Put real numbers on it. Suppose a mainboard IPO has a lot of 18 shares at a price band topping out at Rs 555, so one retail lot costs Rs 9,990, and you, an NRI, decide to "go big" and apply for the maximum retail size of about Rs 2,00,000, which is roughly 20 lots. The retail tranche ends up 15 times oversubscribed. Because allotment is a single-lot lottery, your 20-lot application gives you exactly the same probability of getting your one allotted lot as a neighbour who blocked only Rs 9,990. You blocked Rs 2,00,000 of NRE money for a week, earned nothing on it, and if you win you receive one lot worth Rs 9,990; the other Rs 1,90,010 is released back. Had you instead applied for one lot each across two family members' demats, you would have doubled your tickets in the draw for the same Rs 19,980 of blocked capital. The lesson is that in oversubscribed retail issues, more cheque is not more shares; more PANs is.

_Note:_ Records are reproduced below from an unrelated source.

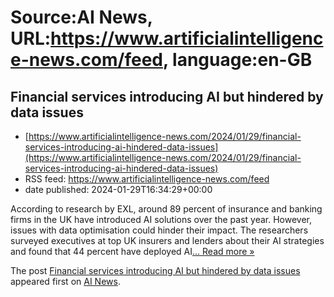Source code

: # Source:AI News, URL:https://www.artificialintelligence-news.com/feed, language:en-GB

## Financial services introducing AI but hindered by data issues
 - [https://www.artificialintelligence-news.com/2024/01/29/financial-services-introducing-ai-hindered-data-issues](https://www.artificialintelligence-news.com/2024/01/29/financial-services-introducing-ai-hindered-data-issues)
 - RSS feed: https://www.artificialintelligence-news.com/feed
 - date published: 2024-01-29T16:34:29+00:00

<p>According to research by EXL, around 89 percent of insurance and banking firms in the UK have introduced AI solutions over the past year. However, issues with data optimisation could hinder their impact. The researchers surveyed executives at top UK insurers and lenders about their AI strategies and found that 44 percent have deployed AI<a class="excerpt-read-more" href="https://www.artificialintelligence-news.com/2024/01/29/financial-services-introducing-ai-hindered-data-issues/" title="ReadFinancial services introducing AI but hindered by data issues">... Read more &#187;</a></p>
<p>The post <a href="https://www.artificialintelligence-news.com/2024/01/29/financial-services-introducing-ai-hindered-data-issues/">Financial services introducing AI but hindered by data issues</a> appeared first on <a href="https://www.artificialintelligence-news.com">AI News</a>.</p>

This is also why the largest, most-hyped IPOs are the worst place to deploy size as a retail NRI: the more oversubscribed, the lower your per-application odds, and the smaller the allotment you can win. Size belongs in the HNI category, which is a different risk calculation entirely and where interest-cost and leverage math, not lottery odds, dominate.

The tax on listing gains is 20%, and it is taken before the money reaches you

Most people chasing IPOs are chasing the listing pop, the gap between issue price and the first-day close, which they intend to sell into within days. That instinct collides with the tax code in a way the grey-market forwards never mention.

A sale within 12 months of acquisition is a short-term capital gain on listed equity. After the Finance (No. 2) Act 2024, for transfers on or after 23 July 2024, the Section 111A rate rose from 15% to 20%, plus surcharge and 4% cess. Crucially, there is no annual exemption on short-term gains; the Rs 1.25 lakh shelter applies only to long-term equity gains. So every rupee of your listing pop, if you flip, is taxed at 20% from the first rupee. Hold beyond 12 months and it converts to a long-term gain at 12.5% above the Rs 1.25 lakh annual threshold, the regime covered in detail in the capital gains guide.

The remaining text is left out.